My best guess is a watermelon knife

You see them in asia at fruit stalls and also in old hong kong gangster movies


----------



## Xenif (Oct 13, 2018)

For reference


----------



## Kippington (Oct 13, 2018)

It's a naaaaaakiiiiiirrriiiiiiiii.
Obviously.


----------



## donhoang14 (Oct 14, 2018)

Kippington said:


> It's a naaaaaakiiiiiirrriiiiiiiii.
> Obviously.



But why is this Nakiri really curved up towards the tip?


----------



## donhoang14 (Oct 14, 2018)

HRC_64 said:


> Looks like misono moly series knife,
> probably made in seki a-la-masahiro,
> misono, etc factory scale brands.
> 
> https://japanesechefsknife.com/collections/misono-molybdenum-steel-series



It definitely is that series.
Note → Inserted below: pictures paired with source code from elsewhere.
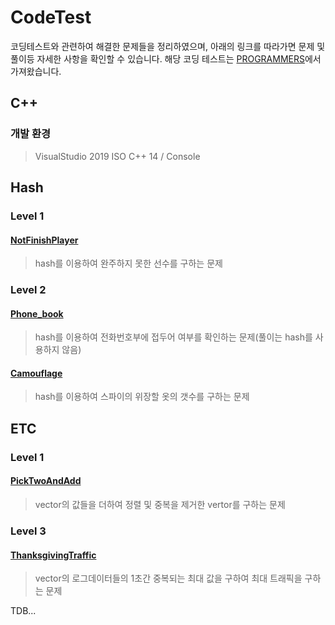 # CodeTest
코딩테스트와 관련하여 해결한 문제들을 정리하였으며, 아래의 링크를 따라가면 문제 및 풀이등 자세한 사항을 확인할 수 있습니다.
해당 코딩 테스트는 [PROGRAMMERS](<https://programmers.co.kr/>)에서 가져왔습니다.


## C++
### 개발 환경
> VisualStudio 2019
> ISO C++ 14 / Console
## Hash
### Level 1
#### [NotFinishPlayer](<https://github.com/foryourself83/CodeTest/tree/main/C%2B%2B/NotFinishPlayer#notfinishplayer>)
> hash를 이용하여 완주하지 못한 선수를 구하는 문제

### Level 2
#### [Phone_book](<https://github.com/foryourself83/CodeTest/tree/main/C%2B%2B/Phone_book#phone_book>)
> hash를 이용하여 전화번호부에 접두어 여부를 확인하는 문제(풀이는 hash를 사용하지 않음)
#### [Camouflage](<https://github.com/foryourself83/CodeTest/tree/main/C%2B%2B/Camouflage#camouflage>)
> hash를 이용하여 스파이의 위장할 옷의 갯수를 구하는 문제
  
## ETC
### Level 1
#### [PickTwoAndAdd](<https://github.com/foryourself83/CodeTest/tree/main/C%2B%2B/PickTwoAndAdd#picktwoandadd>)
> vector<int>의 값들을 더하여 정렬 및 중복을 제거한 vertor<int>를 구하는 문제
  
### Level 3
#### [ThanksgivingTraffic](<https://github.com/foryourself83/CodeTest/tree/main/C%2B%2B/ThanksgivingTraffic#thanksgivingtraffic>)
> vector<string>의 로그데이터들의 1초간 중복되는 최대 값을 구하여 최대 트래픽을 구하는 문제



TDB...




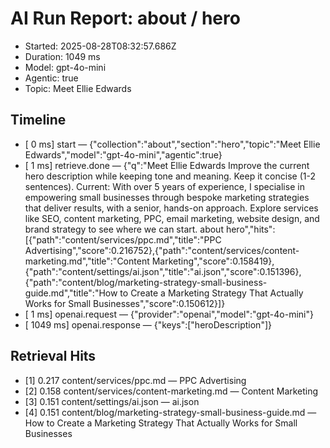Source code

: # AI Run Report: about / hero

- Started: 2025-08-28T08:32:57.686Z
- Duration: 1049 ms
- Model: gpt-4o-mini
- Agentic: true
- Topic: Meet Ellie Edwards

## Timeline
- [    0 ms] start — {"collection":"about","section":"hero","topic":"Meet Ellie Edwards","model":"gpt-4o-mini","agentic":true}
- [    1 ms] retrieve.done — {"q":"Meet Ellie Edwards Improve the current hero description while keeping tone and meaning. Keep it concise (1-2 sentences). Current: With over 5 years of experience, I specialise in empowering small businesses through bespoke marketing strategies that deliver results, with a senior, hands-on approach. Explore services like SEO, content marketing, PPC, email marketing, website design, and brand strategy to see where we can start. about hero","hits":[{"path":"content/services/ppc.md","title":"PPC Advertising","score":0.216752},{"path":"content/services/content-marketing.md","title":"Content Marketing","score":0.158419},{"path":"content/settings/ai.json","title":"ai.json","score":0.151396},{"path":"content/blog/marketing-strategy-small-business-guide.md","title":"How to Create a Marketing Strategy That Actually Works for Small Businesses","score":0.150612}]}
- [    1 ms] openai.request — {"provider":"openai","model":"gpt-4o-mini"}
- [ 1049 ms] openai.response — {"keys":["heroDescription"]}

## Retrieval Hits
- [1] 0.217 content/services/ppc.md — PPC Advertising
- [2] 0.158 content/services/content-marketing.md — Content Marketing
- [3] 0.151 content/settings/ai.json — ai.json
- [4] 0.151 content/blog/marketing-strategy-small-business-guide.md — How to Create a Marketing Strategy That Actually Works for Small Businesses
I just haven't found this particular knife anywhere on the internet.


----------



## donhoang14 (Oct 14, 2018)

Xenif said:


> My best guess is a watermelon knife
> 
> You see them in asia at fruit stalls and also in old hong kong gangster movies



Haha I just got me a gangsta knife then!


----------



## Garm (Oct 15, 2018)

To me this looks like a Gyuto where the tip has broken off and someone has reground it to a Nakiri-like shape. 
For 25$ it's a score regardless of what it is or has been.


----------



## parbaked (Oct 15, 2018)

Garm said:


> To me this looks like a Gyuto where the tip has broken off and someone has reground it to a Nakiri-like shape.



^ This...I think it's called an "_oshitsu bocho"_


----------